What is Abstract Conceptualisation?
Abstract Conceptualisation is the third stage of Kolb’s Experiential Learning Cycle. At this stage, learners move from simply reviewing what happened to asking “What does this mean?” They transform reflective observations into theories, principles, and frameworks that can guide future practice.
For mediators, this means analysing patterns, exploring why events unfolded as they did, and connecting those insights to:
-
mediation theory and models (e.g., facilitative, interest-based),
-
ethical guidelines and neutrality standards, and
-
professional practice obligations under the Family Law Act 1975 and the FDRP Regulations 2025.
Key Principle: Learning occurs when experience is connected to concepts that guide future practice.
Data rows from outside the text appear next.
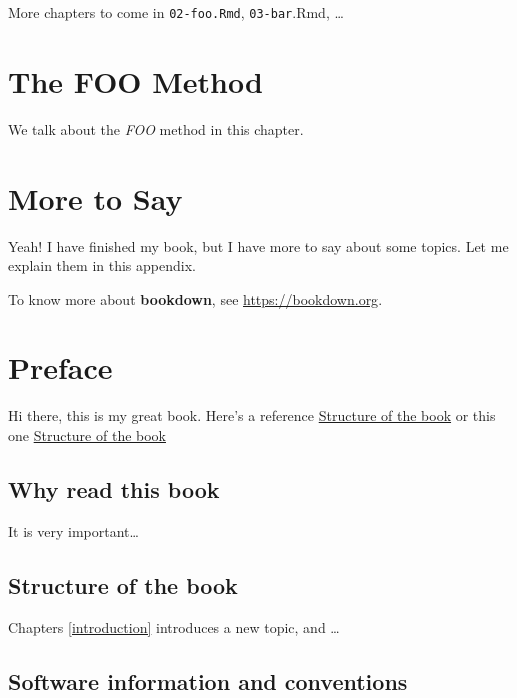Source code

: \documentclass[
]{krantz}
\begin{document}
More chapters to come in \texttt{02-foo.Rmd}, \texttt{03-bar}.Rmd, \ldots{}

\hypertarget{the-foo-method}{%
\chapter{The FOO Method}\label{the-foo-method}}

We talk about the \emph{FOO} method in this chapter.

\cleardoublepage

\hypertarget{appendix-appendix}{%
\appendix {}}


\hypertarget{more-to-say}{%
\chapter{More to Say}\label{more-to-say}}

Yeah! I have finished my book, but I have more to say about some topics. Let me explain them in this appendix.

To know more about \textbf{bookdown}, see \url{https://bookdown.org}.

\hypertarget{preface-1}{%
\chapter*{Preface}\label{preface-1}}


Hi there, this is my great book. Here's a reference \protect\hyperlink{structure-of-the-book-1}{Structure of the book} or this one \protect\hyperlink{structure-of-the-book-1}{Structure of the book}

\hypertarget{why-read-this-book-1}{%
\section*{Why read this book}\label{why-read-this-book-1}}


It is very important\ldots{}

\hypertarget{structure-of-the-book-1}{%
\section*{Structure of the book}\label{structure-of-the-book-1}}


Chapters \ref{introduction} introduces a new topic, and \ldots{}

\hypertarget{software-information-and-conventions}{%
\section*{Software information and conventions}\label{software-information-and-conventions}}
\end{document}
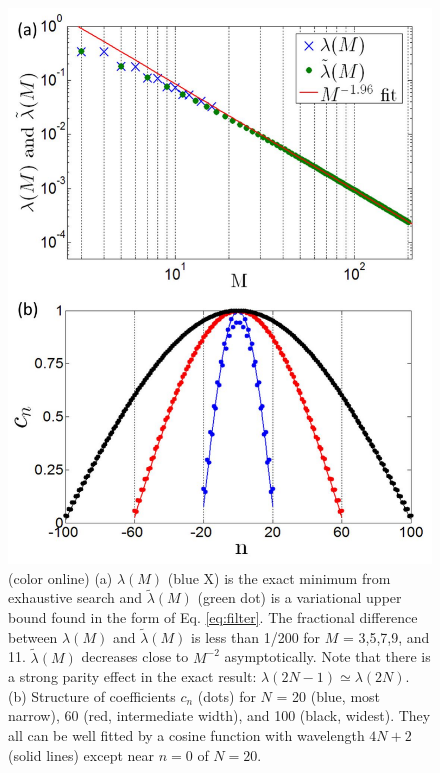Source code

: \documentclass[twocolumn,superscriptaddress, prb]{revtex4-1}
\begin{document}
%


\begin{figure}
\includegraphics[width=0.95\linewidth]{fig_floquet.pdf}
\centering
\caption{(color online) (a) $\lambda(M)$ (blue X) is the exact minimum from exhaustive search and $\tilde{\lambda}(M)$ (green dot) is a variational upper bound found in the form of Eq. \eqref{eq:filter}. The fractional difference between $\lambda(M)$ and $\tilde{\lambda}(M)$ is less than 1/200 for $M$ = 3,5,7,9, and 11. $\tilde{\lambda}(M)$ decreases close to $M^{-2}$ asymptotically. Note that there is a strong parity effect in the exact result: $\lambda(2N-1) \simeq \lambda(2N)$.
(b) Structure of coefficients $c_n$ (dots) for $N$ = 20 (blue, most narrow), 60 (red, intermediate width), and 100 (black, widest). They all can be well fitted by a cosine function with wavelength $4N+2$ (solid lines) except near $n = 0$ of $N = 20$. }
\label{fig:floquet}
\end{figure}
\end{document}
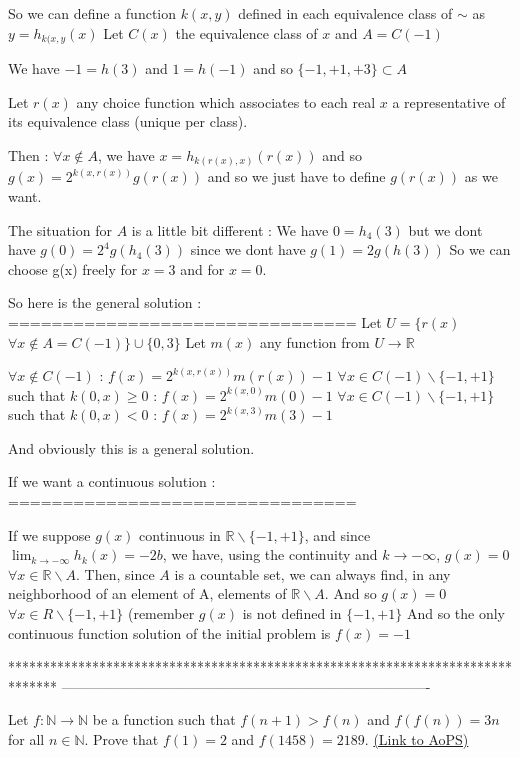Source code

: \begin{solution}
So we can define a function $ k(x,y)$ defined in each equivalence class of $ \sim$ as $ y = h_{k(x,y}(x)$
Let $ C(x)$ the equivalence class of $ x$ and $ A = C( - 1)$

We have $ - 1 = h(3)$ and $ 1 = h( - 1)$ and so $ \{ - 1, + 1, + 3\}\subset A$

Let $ r(x)$ any choice function which associates to each real $ x$ a representative of its equivalence class (unique per class).

Then :
$ \forall x\notin A$, we have $ x = h_{k(r(x),x)}(r(x))$ and so $ g(x) = 2^{k(x,r(x))}g(r(x))$ and so we just have to define $ g(r(x))$ as we want.

The situation for $ A$ is a little bit different :
We have $ 0 = h_4(3)$ but we dont have $ g(0) = 2^4g(h_4(3))$ since we dont have $ g(1) = 2g(h(3))$
So we can choose g(x) freely for $ x = 3$ and for $ x = 0$.

So here is the general solution :
================================
Let $ U = \{r(x)$ $ \forall x\notin A = C( - 1)\}\cup\{0,3\}$
Let $ m(x)$ any function from $ U\to\mathbb R$

$ \forall x\notin C( - 1)$ : $ f(x) = 2^{k(x,r(x))}m(r(x)) - 1$
$ \forall x\in C( - 1)\backslash\{ - 1, + 1\}$ such that $ k(0,x)\geq 0$ : $ f(x) = 2^{k(x,0)}m(0) - 1$
$ \forall x\in C( - 1)\backslash\{ - 1, + 1\}$ such that $ k(0,x) < 0$ : $ f(x) = 2^{k(x,3)}m(3) - 1$

And obviously this is a general solution.

If we want a continuous solution :
================================

If we suppose $ g(x)$ continuous in $ \mathbb R\backslash\{ - 1, + 1\}$, and since $ \lim_{k\to - \infty}h_k(x) = -2b$, we have, using the continuity and $ k\to - \infty$, $ g(x) = 0$ $ \forall x\in\mathbb R\backslash A$. Then, since $ A$ is a countable set, we can always find, in any neighborhood of an element of A, elements of $ \mathbb R\backslash A$. And so $ g(x) = 0$ $ \forall x\in R\backslash\{ - 1, + 1\}$ (remember $ g(x)$ is not defined in $ \{ - 1, + 1\}$ And so the only continuous function solution of the initial problem is $ f(x) = - 1$
\end{solution}
*******************************************************************************
-------------------------------------------------------------------------------

\begin{problem}
	Let $ f : \mathbb{N}\rightarrow \mathbb{N}$ be a function such that $ f(n + 1) > f(n)$ and $ f(f(n)) = 3n$ for all $n \in \mathbb N$. Prove that $ f(1) = 2$ and $ f(1458) = 2189$.
	\flushright \href{https://artofproblemsolving.com/community/c6h276200}{(Link to AoPS)}
\end{problem}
Role in Mediation Supervision
In supervision, Abstract Conceptualisation involves integrating insights from reflection into a broader professional context.
For example:
-
A mediator who reflected that they interrupted too often can now link this to active listening principles, communication theory, or the facilitative mediation model.
-
A mediator who noticed struggling with neutrality may connect this to ethical guidelines on impartiality or power-balancing frameworks.
This stage often draws on:
-
academic literature,
-
professional codes of practice, and
-
mediation frameworks taught in training and supervision.
Why It Matters
-
Encourages deep understanding – moves beyond surface-level observations.
-
Makes learning generalisable – insights apply to future cases, not just one event.
-
Strengthens ethical decision-making – ensures practice is guided by theory and standards, not only intuition.
-
Supports adaptability – mediators expand their toolkit of strategies and frameworks for handling diverse situations.
What Happens at This Stage?
-
The mediator interprets practice through a conceptual lens.
-
Strategies, interventions, and decisions are re-examined against theory and standards.
-
Insights become part of a structured knowledge base, rather than remaining isolated or situational.
In Short
Abstract Conceptualisation transforms reflection into structured understanding by synthesising lived experience with theory.
This stage ensures learning is evidence-based, ethical, and transferable across future mediation practice.